Será essa recomendação a manifestação de uma ANPD responsiva, capaz de articular um sistema nacional de proteção de dados, composto por outros órgãos reguladores, para a solução de conflitos cuja primeira e preferencial solução não é punitiva? A recomendação pode ser vista da perspectiva de uma regulação responsiva?
Talvez essa seja a principal mensagem a ser decifrada do caso Whatsapp no Brasil: a recomendação é um incentivo para agir, para reavaliar decisões e para aprofundar os valores das escolhas de interpretação de conformidade à LGPD.
Por fim, ao “abrirmos a mensagem” desse grupo, o que percebemos é que, no fundo, há outras questões a serem discutidas:
- Quais são as finalidades de tratamento de dados e suas respectivas bases legais?

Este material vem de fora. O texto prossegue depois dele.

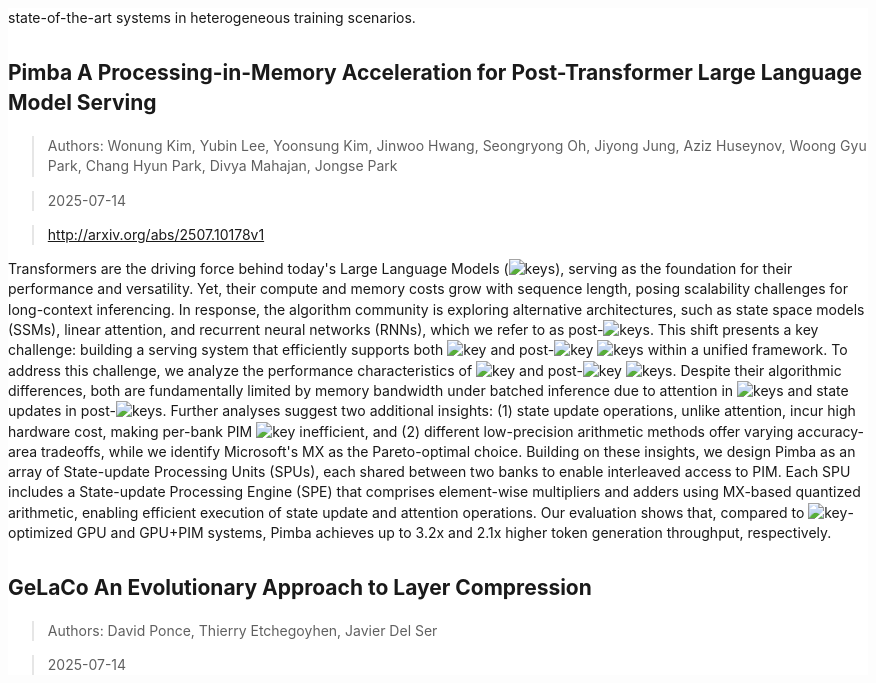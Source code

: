 state-of-the-art systems in heterogeneous training scenarios.


## Pimba A Processing-in-Memory Acceleration for Post-Transformer Large Language Model Serving

>Authors: Wonung Kim, Yubin Lee, Yoonsung Kim, Jinwoo Hwang, Seongryong Oh, Jiyong Jung, Aziz Huseynov, Woong Gyu Park, Chang Hyun Park, Divya Mahajan, Jongse Park

>2025-07-14

> http://arxiv.org/abs/2507.10178v1

Transformers are the driving force behind today's Large Language Models
(![key](https://img.shields.io/badge/LLM-FF8C00)s), serving as the foundation for their performance and versatility. Yet,
their compute and memory costs grow with sequence length, posing scalability
challenges for long-context inferencing. In response, the algorithm community
is exploring alternative architectures, such as state space models (SSMs),
linear attention, and recurrent neural networks (RNNs), which we refer to as
post-![key](https://img.shields.io/badge/transformer-FF8C00)s. This shift presents a key challenge: building a serving
system that efficiently supports both ![key](https://img.shields.io/badge/transformer-FF8C00) and post-![key](https://img.shields.io/badge/transformer-FF8C00) ![key](https://img.shields.io/badge/LLM-FF8C00)s
within a unified framework. To address this challenge, we analyze the
performance characteristics of ![key](https://img.shields.io/badge/transformer-FF8C00) and post-![key](https://img.shields.io/badge/transformer-FF8C00) ![key](https://img.shields.io/badge/LLM-FF8C00)s. Despite
their algorithmic differences, both are fundamentally limited by memory
bandwidth under batched inference due to attention in ![key](https://img.shields.io/badge/transformer-FF8C00)s and state
updates in post-![key](https://img.shields.io/badge/transformer-FF8C00)s. Further analyses suggest two additional insights:
(1) state update operations, unlike attention, incur high hardware cost, making
per-bank PIM ![key](https://img.shields.io/badge/acceleration-F08080) inefficient, and (2) different low-precision
arithmetic methods offer varying accuracy-area tradeoffs, while we identify
Microsoft's MX as the Pareto-optimal choice. Building on these insights, we
design Pimba as an array of State-update Processing Units (SPUs), each shared
between two banks to enable interleaved access to PIM. Each SPU includes a
State-update Processing Engine (SPE) that comprises element-wise multipliers
and adders using MX-based quantized arithmetic, enabling efficient execution of
state update and attention operations. Our evaluation shows that, compared to
![key](https://img.shields.io/badge/LLM-FF8C00)-optimized GPU and GPU+PIM systems, Pimba achieves up to 3.2x and 2.1x
higher token generation throughput, respectively.


## GeLaCo An Evolutionary Approach to Layer Compression

>Authors: David Ponce, Thierry Etchegoyhen, Javier Del Ser

>2025-07-14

- Se há a aplicação de legítimo interesse, há algum teste (LIA) que informa essa tomada de decisão e porque ele não foi publicado?
- Por que estabelecer configurações de privacidade distintas, especialmente aos brasileiros que não têm um controle granular sobre seus dados (e.g., opt-out para fins de marketing e compartilhamento com o grupo econômico do Facebook)?
- Quais são as razões e os fundamentos dos acordos travados com DPAs (Autoridades de Proteção de Dados Pessoais), que resultaram ou na proibição de compartilhamento de dados ou em uma configuração de privacidade com mais opções?
O debate, nesse sentido, está muito longe de acabar. A filosofia restaurativa por trás da regulação responsiva pressupõe justamente isso: nossa capacidade de sempre formular perguntas, estabelecer uma comunicação dialógica e criar empreendimentos regulatórios cooperativos.